Итак, наш русский порядок иной, чем немецкий, французский или английский. Наша русская организованность иная, чем европейская или американская. То, что немцы или американцы не видят у нас своего порядка, вовсе не означает, что русские не способны к организации. Мы просто по-другому организуемся, у нас другие способы достижения цели, как в построении государства, так и в ведении войны. И мы себя в этом еще не раз проявим, когда сами сознательно и трезво выберем из своей среды подлинных отцов-командиров, настоящих отцов нации. И тогда возродится в народной среде России самое настоящее русское братство. Это когда один у нас отец-правитель, и все мы — его родные дети, а между собой — братья и сестры.
О женственности русского характера перетолковано много. Мягкость, уступчивость, всепрощение, терпеливость, интуитивный принцип мышления, — в русской литературе и философии объявлены специфически русским складом натуры, который-де и оказался причиной наших многовековых бед, но одновременно признан предметом особого любования и гордости, как, бывает, любуются и гордятся очень красивым, хоть и очень физически и духовно слабым человеком. Иностранцы же все эти черты тем более записывают в доказательства неоспоримой женственности русских, а следовательно, их слабости по сравнению с рельефно выраженной мужественностью натуры человека западного — немца, англичанина, француза, белого американца, за которыми признается первенство в твердости, рассудительности, расчетливости, жесткости и наступательности характера.
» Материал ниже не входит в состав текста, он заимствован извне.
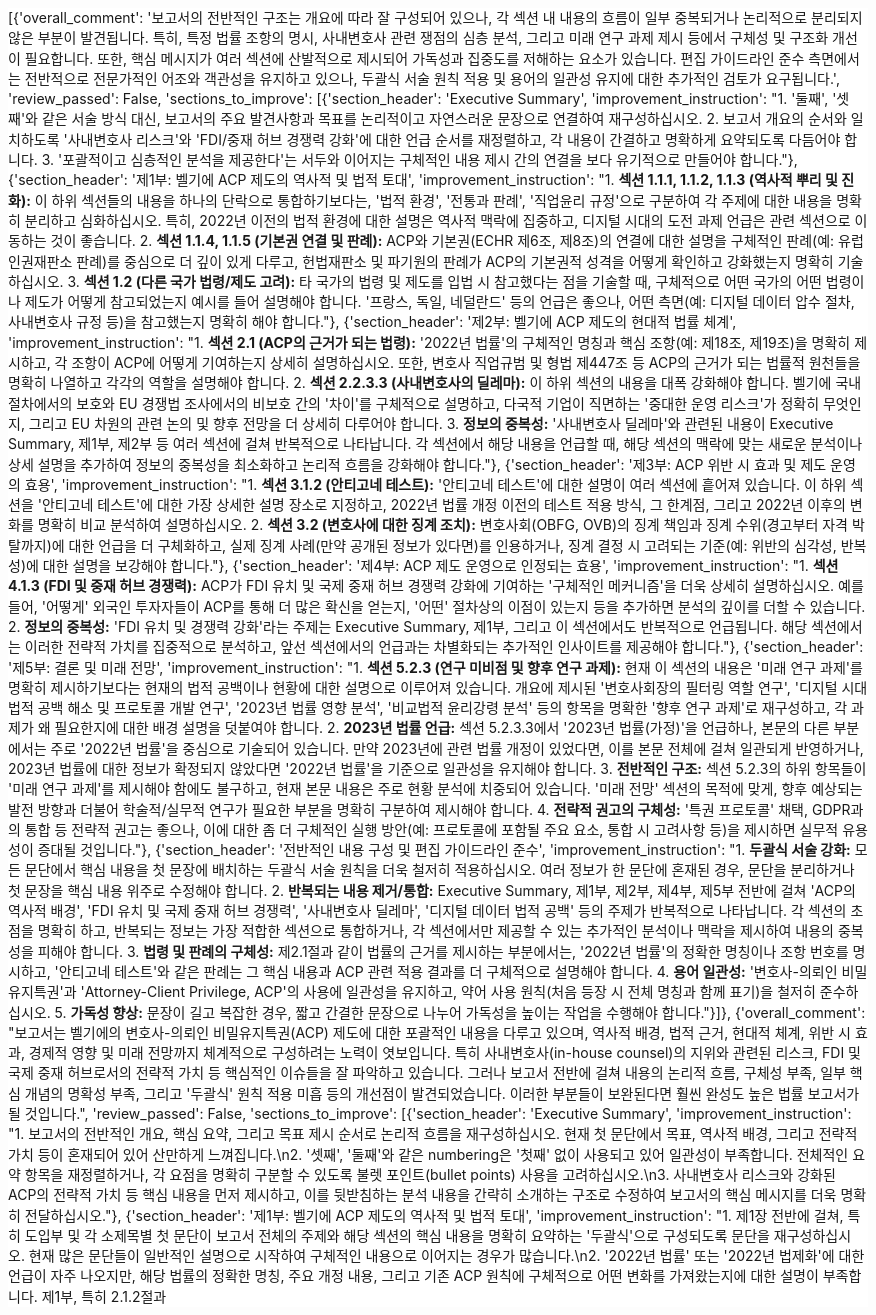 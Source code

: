 [{\'overall_comment\': \'보고서의 전반적인 구조는 개요에 따라 잘 구성되어 있으나, 각 섹션 내 내용의 흐름이 일부 중복되거나 논리적으로 분리되지 않은 부분이 발견됩니다. 특히, 특정 법률 조항의 명시, 사내변호사 관련 쟁점의 심층 분석, 그리고 미래 연구 과제 제시 등에서 구체성 및 구조화 개선이 필요합니다. 또한, 핵심 메시지가 여러 섹션에 산발적으로 제시되어 가독성과 집중도를 저해하는 요소가 있습니다. 편집 가이드라인 준수 측면에서는 전반적으로 전문가적인 어조와 객관성을 유지하고 있으나, 두괄식 서술 원칙 적용 및 용어의 일관성 유지에 대한 추가적인 검토가 요구됩니다.\', \'review_passed\': False, \'sections_to_improve\': [{\'section_header\': \'Executive Summary\', \'improvement_instruction\': "1. \'둘째\', \'셋째\'와 같은 서술 방식 대신, 보고서의 주요 발견사항과 목표를 논리적이고 자연스러운 문장으로 연결하여 재구성하십시오. 2. 보고서 개요의 순서와 일치하도록 \'사내변호사 리스크\'와 \'FDI/중재 허브 경쟁력 강화\'에 대한 언급 순서를 재정렬하고, 각 내용이 간결하고 명확하게 요약되도록 다듬어야 합니다. 3. \'포괄적이고 심층적인 분석을 제공한다\'는 서두와 이어지는 구체적인 내용 제시 간의 연결을 보다 유기적으로 만들어야 합니다."}, {\'section_header\': \'제1부: 벨기에 ACP 제도의 역사적 및 법적 토대\', \'improvement_instruction\': "1. **섹션 1.1.1, 1.1.2, 1.1.3 (역사적 뿌리 및 진화):** 이 하위 섹션들의 내용을 하나의 단락으로 통합하기보다는, \'법적 환경\', \'전통과 판례\', \'직업윤리 규정\'으로 구분하여 각 주제에 대한 내용을 명확히 분리하고 심화하십시오. 특히, 2022년 이전의 법적 환경에 대한 설명은 역사적 맥락에 집중하고, 디지털 시대의 도전 과제 언급은 관련 섹션으로 이동하는 것이 좋습니다. 2. **섹션 1.1.4, 1.1.5 (기본권 연결 및 판례):** ACP와 기본권(ECHR 제6조, 제8조)의 연결에 대한 설명을 구체적인 판례(예: 유럽인권재판소 판례)를 중심으로 더 깊이 있게 다루고, 헌법재판소 및 파기원의 판례가 ACP의 기본권적 성격을 어떻게 확인하고 강화했는지 명확히 기술하십시오. 3. **섹션 1.2 (다른 국가 법령/제도 고려):** 타 국가의 법령 및 제도를 입법 시 참고했다는 점을 기술할 때, 구체적으로 어떤 국가의 어떤 법령이나 제도가 어떻게 참고되었는지 예시를 들어 설명해야 합니다. \'프랑스, 독일, 네덜란드\' 등의 언급은 좋으나, 어떤 측면(예: 디지털 데이터 압수 절차, 사내변호사 규정 등)을 참고했는지 명확히 해야 합니다."}, {\'section_header\': \'제2부: 벨기에 ACP 제도의 현대적 법률 체계\', \'improvement_instruction\': "1. **섹션 2.1 (ACP의 근거가 되는 법령):** \'2022년 법률\'의 구체적인 명칭과 핵심 조항(예: 제18조, 제19조)을 명확히 제시하고, 각 조항이 ACP에 어떻게 기여하는지 상세히 설명하십시오. 또한, 변호사 직업규범 및 형법 제447조 등 ACP의 근거가 되는 법률적 원천들을 명확히 나열하고 각각의 역할을 설명해야 합니다. 2. **섹션 2.2.3.3 (사내변호사의 딜레마):** 이 하위 섹션의 내용을 대폭 강화해야 합니다. 벨기에 국내 절차에서의 보호와 EU 경쟁법 조사에서의 비보호 간의 \'차이\'를 구체적으로 설명하고, 다국적 기업이 직면하는 \'중대한 운영 리스크\'가 정확히 무엇인지, 그리고 EU 차원의 관련 논의 및 향후 전망을 더 상세히 다루어야 합니다. 3. **정보의 중복성:** \'사내변호사 딜레마\'와 관련된 내용이 Executive Summary, 제1부, 제2부 등 여러 섹션에 걸쳐 반복적으로 나타납니다. 각 섹션에서 해당 내용을 언급할 때, 해당 섹션의 맥락에 맞는 새로운 분석이나 상세 설명을 추가하여 정보의 중복성을 최소화하고 논리적 흐름을 강화해야 합니다."}, {\'section_header\': \'제3부: ACP 위반 시 효과 및 제도 운영의 효용\', \'improvement_instruction\': "1. **섹션 3.1.2 (안티고네 테스트):** \'안티고네 테스트\'에 대한 설명이 여러 섹션에 흩어져 있습니다. 이 하위 섹션을 \'안티고네 테스트\'에 대한 가장 상세한 설명 장소로 지정하고, 2022년 법률 개정 이전의 테스트 적용 방식, 그 한계점, 그리고 2022년 이후의 변화를 명확히 비교 분석하여 설명하십시오. 2. **섹션 3.2 (변호사에 대한 징계 조치):** 변호사회(OBFG, OVB)의 징계 책임과 징계 수위(경고부터 자격 박탈까지)에 대한 언급을 더 구체화하고, 실제 징계 사례(만약 공개된 정보가 있다면)를 인용하거나, 징계 결정 시 고려되는 기준(예: 위반의 심각성, 반복성)에 대한 설명을 보강해야 합니다."}, {\'section_header\': \'제4부: ACP 제도 운영으로 인정되는 효용\', \'improvement_instruction\': "1. **섹션 4.1.3 (FDI 및 중재 허브 경쟁력):** ACP가 FDI 유치 및 국제 중재 허브 경쟁력 강화에 기여하는 \'구체적인 메커니즘\'을 더욱 상세히 설명하십시오. 예를 들어, \'어떻게\' 외국인 투자자들이 ACP를 통해 더 많은 확신을 얻는지, \'어떤\' 절차상의 이점이 있는지 등을 추가하면 분석의 깊이를 더할 수 있습니다. 2. **정보의 중복성:** \'FDI 유치 및 경쟁력 강화\'라는 주제는 Executive Summary, 제1부, 그리고 이 섹션에서도 반복적으로 언급됩니다. 해당 섹션에서는 이러한 전략적 가치를 집중적으로 분석하고, 앞선 섹션에서의 언급과는 차별화되는 추가적인 인사이트를 제공해야 합니다."}, {\'section_header\': \'제5부: 결론 및 미래 전망\', \'improvement_instruction\': "1. **섹션 5.2.3 (연구 미비점 및 향후 연구 과제):** 현재 이 섹션의 내용은 \'미래 연구 과제\'를 명확히 제시하기보다는 현재의 법적 공백이나 현황에 대한 설명으로 이루어져 있습니다. 개요에 제시된 \'변호사회장의 필터링 역할 연구\', \'디지털 시대 법적 공백 해소 및 프로토콜 개발 연구\', \'2023년 법률 영향 분석\', \'비교법적 윤리강령 분석\' 등의 항목을 명확한 \'향후 연구 과제\'로 재구성하고, 각 과제가 왜 필요한지에 대한 배경 설명을 덧붙여야 합니다. 2. **2023년 법률 언급:** 섹션 5.2.3.3에서 \'2023년 법률(가정)\'을 언급하나, 본문의 다른 부분에서는 주로 \'2022년 법률\'을 중심으로 기술되어 있습니다. 만약 2023년에 관련 법률 개정이 있었다면, 이를 본문 전체에 걸쳐 일관되게 반영하거나, 2023년 법률에 대한 정보가 확정되지 않았다면 \'2022년 법률\'을 기준으로 일관성을 유지해야 합니다. 3. **전반적인 구조:** 섹션 5.2.3의 하위 항목들이 \'미래 연구 과제\'를 제시해야 함에도 불구하고, 현재 본문 내용은 주로 현황 분석에 치중되어 있습니다. \'미래 전망\' 섹션의 목적에 맞게, 향후 예상되는 발전 방향과 더불어 학술적/실무적 연구가 필요한 부분을 명확히 구분하여 제시해야 합니다. 4. **전략적 권고의 구체성:** \'특권 프로토콜\' 채택, GDPR과의 통합 등 전략적 권고는 좋으나, 이에 대한 좀 더 구체적인 실행 방안(예: 프로토콜에 포함될 주요 요소, 통합 시 고려사항 등)을 제시하면 실무적 유용성이 증대될 것입니다."}, {\'section_header\': \'전반적인 내용 구성 및 편집 가이드라인 준수\', \'improvement_instruction\': "1. **두괄식 서술 강화:** 모든 문단에서 핵심 내용을 첫 문장에 배치하는 두괄식 서술 원칙을 더욱 철저히 적용하십시오. 여러 정보가 한 문단에 혼재된 경우, 문단을 분리하거나 첫 문장을 핵심 내용 위주로 수정해야 합니다. 2. **반복되는 내용 제거/통합:** Executive Summary, 제1부, 제2부, 제4부, 제5부 전반에 걸쳐 \'ACP의 역사적 배경\', \'FDI 유치 및 국제 중재 허브 경쟁력\', \'사내변호사 딜레마\', \'디지털 데이터 법적 공백\' 등의 주제가 반복적으로 나타납니다. 각 섹션의 초점을 명확히 하고, 반복되는 정보는 가장 적합한 섹션으로 통합하거나, 각 섹션에서만 제공할 수 있는 추가적인 분석이나 맥락을 제시하여 내용의 중복성을 피해야 합니다. 3. **법령 및 판례의 구체성:** 제2.1절과 같이 법률의 근거를 제시하는 부분에서는, \'2022년 법률\'의 정확한 명칭이나 조항 번호를 명시하고, \'안티고네 테스트\'와 같은 판례는 그 핵심 내용과 ACP 관련 적용 결과를 더 구체적으로 설명해야 합니다. 4. **용어 일관성:** \'변호사-의뢰인 비밀유지특권\'과 \'Attorney-Client Privilege, ACP\'의 사용에 일관성을 유지하고, 약어 사용 원칙(처음 등장 시 전체 명칭과 함께 표기)을 철저히 준수하십시오. 5. **가독성 향상:** 문장이 길고 복잡한 경우, 짧고 간결한 문장으로 나누어 가독성을 높이는 작업을 수행해야 합니다."}]}, {\'overall_comment\': "보고서는 벨기에의 변호사-의뢰인 비밀유지특권(ACP) 제도에 대한 포괄적인 내용을 다루고 있으며, 역사적 배경, 법적 근거, 현대적 체계, 위반 시 효과, 경제적 영향 및 미래 전망까지 체계적으로 구성하려는 노력이 엿보입니다. 특히 사내변호사(in-house counsel)의 지위와 관련된 리스크, FDI 및 국제 중재 허브로서의 전략적 가치 등 핵심적인 이슈들을 잘 파악하고 있습니다. 그러나 보고서 전반에 걸쳐 내용의 논리적 흐름, 구체성 부족, 일부 핵심 개념의 명확성 부족, 그리고 \'두괄식\' 원칙 적용 미흡 등의 개선점이 발견되었습니다. 이러한 부분들이 보완된다면 훨씬 완성도 높은 법률 보고서가 될 것입니다.", \'review_passed\': False, \'sections_to_improve\': [{\'section_header\': \'Executive Summary\', \'improvement_instruction\': "1. 보고서의 전반적인 개요, 핵심 요약, 그리고 목표 제시 순서로 논리적 흐름을 재구성하십시오. 현재 첫 문단에서 목표, 역사적 배경, 그리고 전략적 가치 등이 혼재되어 있어 산만하게 느껴집니다.\\n2. \'셋째\', \'둘째\'와 같은 numbering은 \'첫째\' 없이 사용되고 있어 일관성이 부족합니다. 전체적인 요약 항목을 재정렬하거나, 각 요점을 명확히 구분할 수 있도록 불렛 포인트(bullet points) 사용을 고려하십시오.\\n3. 사내변호사 리스크와 강화된 ACP의 전략적 가치 등 핵심 내용을 먼저 제시하고, 이를 뒷받침하는 분석 내용을 간략히 소개하는 구조로 수정하여 보고서의 핵심 메시지를 더욱 명확히 전달하십시오."}, {\'section_header\': \'제1부: 벨기에 ACP 제도의 역사적 및 법적 토대\', \'improvement_instruction\': "1. 제1장 전반에 걸쳐, 특히 도입부 및 각 소제목별 첫 문단이 보고서 전체의 주제와 해당 섹션의 핵심 내용을 명확히 요약하는 \'두괄식\'으로 구성되도록 문단을 재구성하십시오. 현재 많은 문단들이 일반적인 설명으로 시작하여 구체적인 내용으로 이어지는 경우가 많습니다.\\n2. \'2022년 법률\' 또는 \'2022년 법제화\'에 대한 언급이 자주 나오지만, 해당 법률의 정확한 명칭, 주요 개정 내용, 그리고 기존 ACP 원칙에 구체적으로 어떤 변화를 가져왔는지에 대한 설명이 부족합니다. 제1부, 특히 2.1.2절과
Презрение, которое питают к нам на Западе, полагая нас женственным народом, было бы для русских вполне достойно пренебрежения, если бы за этим не стояла постоянная угроза нашей независимости, вызванная искушением всякого, считающего себя сильным, напасть на слабейшего и не умеющего дать отпор. Ведь слабость народа необыкновенно притягательна для тех, кто зарится на его богатства и земли.
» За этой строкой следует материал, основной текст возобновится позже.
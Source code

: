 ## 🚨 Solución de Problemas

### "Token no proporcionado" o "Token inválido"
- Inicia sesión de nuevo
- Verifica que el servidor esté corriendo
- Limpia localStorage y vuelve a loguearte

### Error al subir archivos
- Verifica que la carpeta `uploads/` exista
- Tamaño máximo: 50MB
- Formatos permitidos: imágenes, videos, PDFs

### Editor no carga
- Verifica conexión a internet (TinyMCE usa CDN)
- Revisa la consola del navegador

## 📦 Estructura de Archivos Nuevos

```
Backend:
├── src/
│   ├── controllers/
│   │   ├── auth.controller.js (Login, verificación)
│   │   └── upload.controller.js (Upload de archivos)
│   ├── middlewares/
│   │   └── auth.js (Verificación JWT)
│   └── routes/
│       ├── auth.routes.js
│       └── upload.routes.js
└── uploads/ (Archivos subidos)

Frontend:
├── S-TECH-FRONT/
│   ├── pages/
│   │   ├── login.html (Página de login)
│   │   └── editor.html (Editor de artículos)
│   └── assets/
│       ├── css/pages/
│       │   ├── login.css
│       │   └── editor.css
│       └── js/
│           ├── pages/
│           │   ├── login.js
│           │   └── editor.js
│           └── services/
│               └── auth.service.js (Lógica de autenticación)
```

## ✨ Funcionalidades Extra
Каковы признаки женственности характера, которые в противовес зримой мужественности природы западного человека целенаправленно навязывают нашему сознанию как типично русские? Позаимствуем их из книги того же Вальтера Шубарта «Европа и душа Востока», тем более что этот немец с огромной симпатией относился к русскому народу и критиковал свой, немецкий, а следовательно, его нельзя обвинить в предвзятости и клевете на русских из чувства заведомой неприязни. «Противоположность между западным и восточным (русским — Т. М.) человеком проявляется как соотношение мужского и женственного. Мужской склад — это воля к власти, доминирование идеи права над идеей любви, действия над созерцанием, рассудка над чувством. Женский склад — самоотдача, благоговение, смирение, терпение. Мужчине свойственны критика, рационализм. Женщине — интуиция, восприимчивость к внушению, вера. Мужчина отделяется от всеобщего и стремится к автономии… в результате становится личностью. Женщина чувствует свою соединенность с целостным миром, она укоренена в природе, словно растение… Женщина переносит страдания легче, чем мужчина, потому что она не противится им. Она уступает им, приспосабливается. Мужчина, наоборот, упорно сопротивляется и как раз вследствие этого чувствует всю силу страданий». На основании подобных сопоставлений Шубарт делает вывод о женственной природе русской сущности.